Bermula ketika Penggugat I (PT. Fujisei Metal Indonesia) mengadakan kerjasama dengan Tergugat I (Hanyung Alcobis Co.Ltd), perusahaan yang berkedudukan di Korea. Kerjasama tersebut adalah rangka untuk memproduksi komponen lemari pendingin, yang untuk itu kemudian ditandatangani perjanjian perjanjian serbagai berikut :
1. PRELIMINARY JOINT VENTURE CONTRACT, tertanggal 10 Juli 2008 dengan prosentase nilai investasi antara Penggugat I dan Tergugat I 73,21 % : 26,79 %. Jadi nilai investasi Tergugat I adalah sebesar US$ 1,5 juta (26,79 %);
2. AGREEMENT CONTRACT ditandatangani pada tanggal 17 Oktober 2008, mengenai investasi Penggugat I dan Tergugat I diperjanjikan sebagai berikut:
e. Setelah Penggugat memulai usaha Joint Venture (JV) ini secara bersama-sama kedua pihak setuju, untuk mengubah nama perseroan menjadi PT. Hanyung Fujisei dalam satu tahun;
f. Modal yang disetor oleh Tergugat I adalah :
1.) Mesin-mesin yang disesuaikan dengan daftar senilai US$ 1.200.000,- dimana kapasitas dari mesin-mesin tersebut setelah dioperasikan secara normal akan menghasilkan sebanyak 150.000 unit per bulan;
2.) Seluruh beban yang timbul hingga mesin-mesin siap dikomersialkan adalah senilai US$ 300.000 termasuk untuk tranportasi, instalasi, perawatan, peralatan dan tes percobaan laboratorium;
3.) Kondisi dari mesin-mesin tersebut ketika tiba di Indonesia ada dibawah jaminan dari Tergugat I yang menyatakan bahwa kondisi mesin-mesin tersebut dapat dioperasikan dengan baik untuk satu tahun pertama, keseluruhan suplai dari suku cadang mesin-mesin yang dibutuhkan tersebut harus menjadi tanggung jawab dari Tergugat I.

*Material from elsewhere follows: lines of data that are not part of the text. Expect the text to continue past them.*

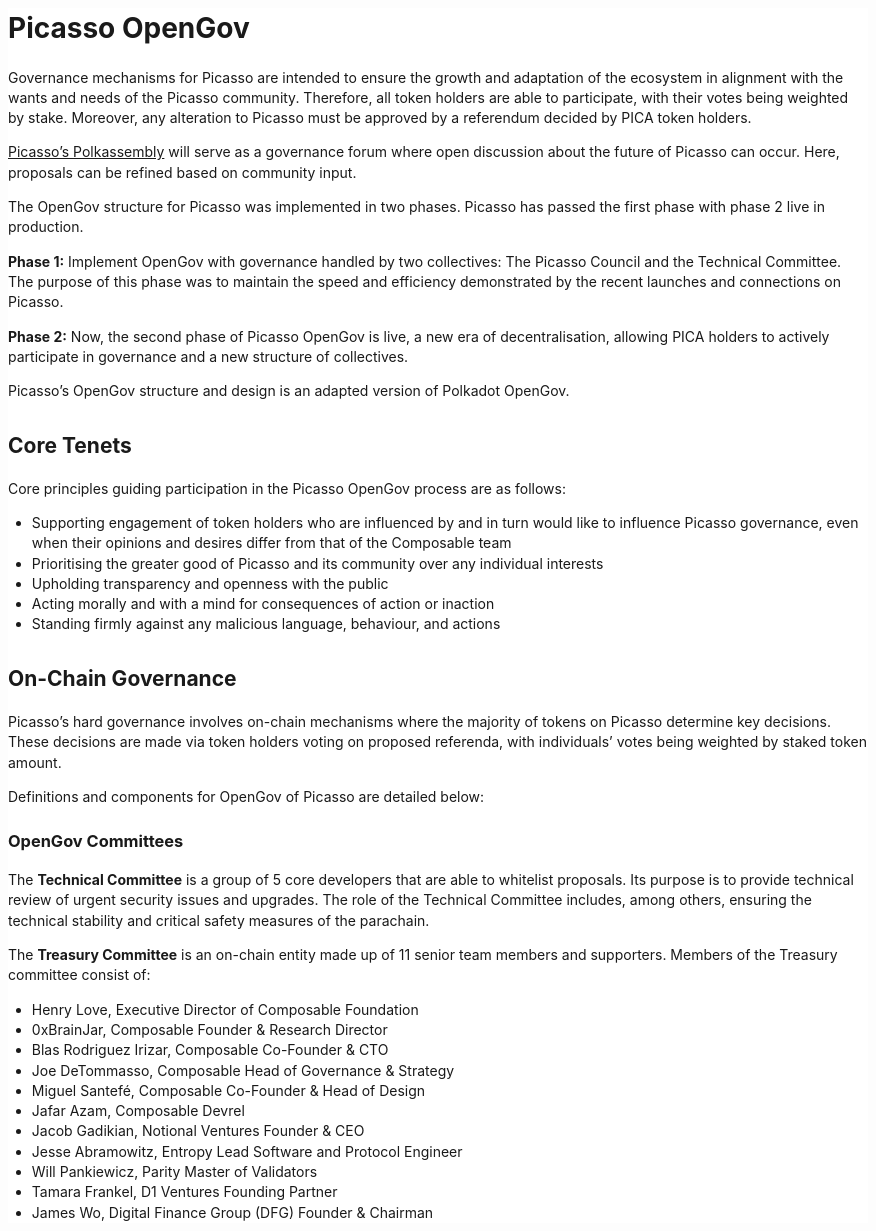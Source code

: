 # Picasso OpenGov

Governance mechanisms for Picasso are intended to ensure the growth and adaptation of the ecosystem in alignment with the wants and needs of the Picasso community. Therefore, all token holders are able to participate, with their votes being weighted by stake. Moreover, any alteration to Picasso must be approved by a referendum decided by PICA token holders.

[Picasso’s Polkassembly](https://picasso.polkassembly.io/opengov) will serve as a governance forum where open discussion about the future of Picasso can occur. Here, proposals can be refined based on community input.  

The OpenGov structure for Picasso was implemented in two phases. Picasso has passed the first phase with phase 2 live in production.

**Phase 1:** Implement OpenGov with governance handled by two collectives: The Picasso Council and the Technical Committee. The purpose of this phase was to maintain the speed and efficiency demonstrated by the recent launches and connections on Picasso.

**Phase 2:** Now, the second phase of Picasso OpenGov is live, a new era of decentralisation, allowing PICA holders to actively participate in governance and a new structure of collectives.

Picasso’s OpenGov structure and design is an adapted version of Polkadot OpenGov.

## Core Tenets

Core principles guiding participation in the Picasso OpenGov process are as follows:

- Supporting engagement of token holders who are influenced by and in turn would like to influence Picasso governance, even when their opinions and desires differ from that of the Composable team
- Prioritising the greater good of Picasso and its community over any individual interests
- Upholding transparency and openness with the public
- Acting morally and with a mind for consequences of action or inaction
- Standing firmly against any malicious language, behaviour, and actions


## On-Chain Governance

Picasso’s hard governance involves on-chain mechanisms where the majority of tokens on Picasso determine key decisions. These decisions are made via token holders voting on proposed referenda, with individuals’ votes being weighted by staked token amount. 

Definitions and components for OpenGov of Picasso are detailed below:

### OpenGov Committees

The **Technical Committee** is a group of 5 core developers that are able to whitelist proposals. Its purpose is to provide technical review of urgent security issues and upgrades. The role of the Technical Committee includes, among others, ensuring the technical stability and critical safety measures of the parachain.

The **Treasury Committee** is an on-chain entity made up of 11 senior team members and supporters. Members of the Treasury committee consist of:

- Henry Love, Executive Director of Composable Foundation
- 0xBrainJar, Composable Founder & Research Director
- Blas Rodriguez Irizar, Composable Co-Founder & CTO
- Joe DeTommasso, Composable Head of Governance & Strategy
- Miguel Santefé, Composable Co-Founder & Head of Design
- Jafar Azam, Composable Devrel
- Jacob Gadikian, Notional Ventures Founder & CEO
- Jesse Abramowitz, Entropy Lead Software and Protocol Engineer
- Will Pankiewicz, Parity Master of Validators
- Tamara Frankel, D1 Ventures Founding Partner
- James Wo, Digital Finance Group (DFG) Founder & Chairman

Kemudian diadakan Rapat Umum Pemegang Saham (RUPS) PT.Fujisei Metal Indonesia pada tanggal 17 Oktober 2008, dihadiri Penggugat II, Penggugat III, Penggugat IV, Tergugat I, dan Tergugat II dengan agenda, antara lain :
a. Menyetujui Peningkatan Modal dasar Perseroan;
b. Menyetujui Peningkatan Modal ditempatkan dan disetor dengan cara inbreng berupa memasukkan benda bergerak yaitu mesin milik Tergugat I dengan nilai US$ 1,500.000;
c. Menyetujui perubahan susunan Direksi;
d. Penggantian nama PT. dalam PT. Fujisei Metal menjadi Hanyung Fujisei.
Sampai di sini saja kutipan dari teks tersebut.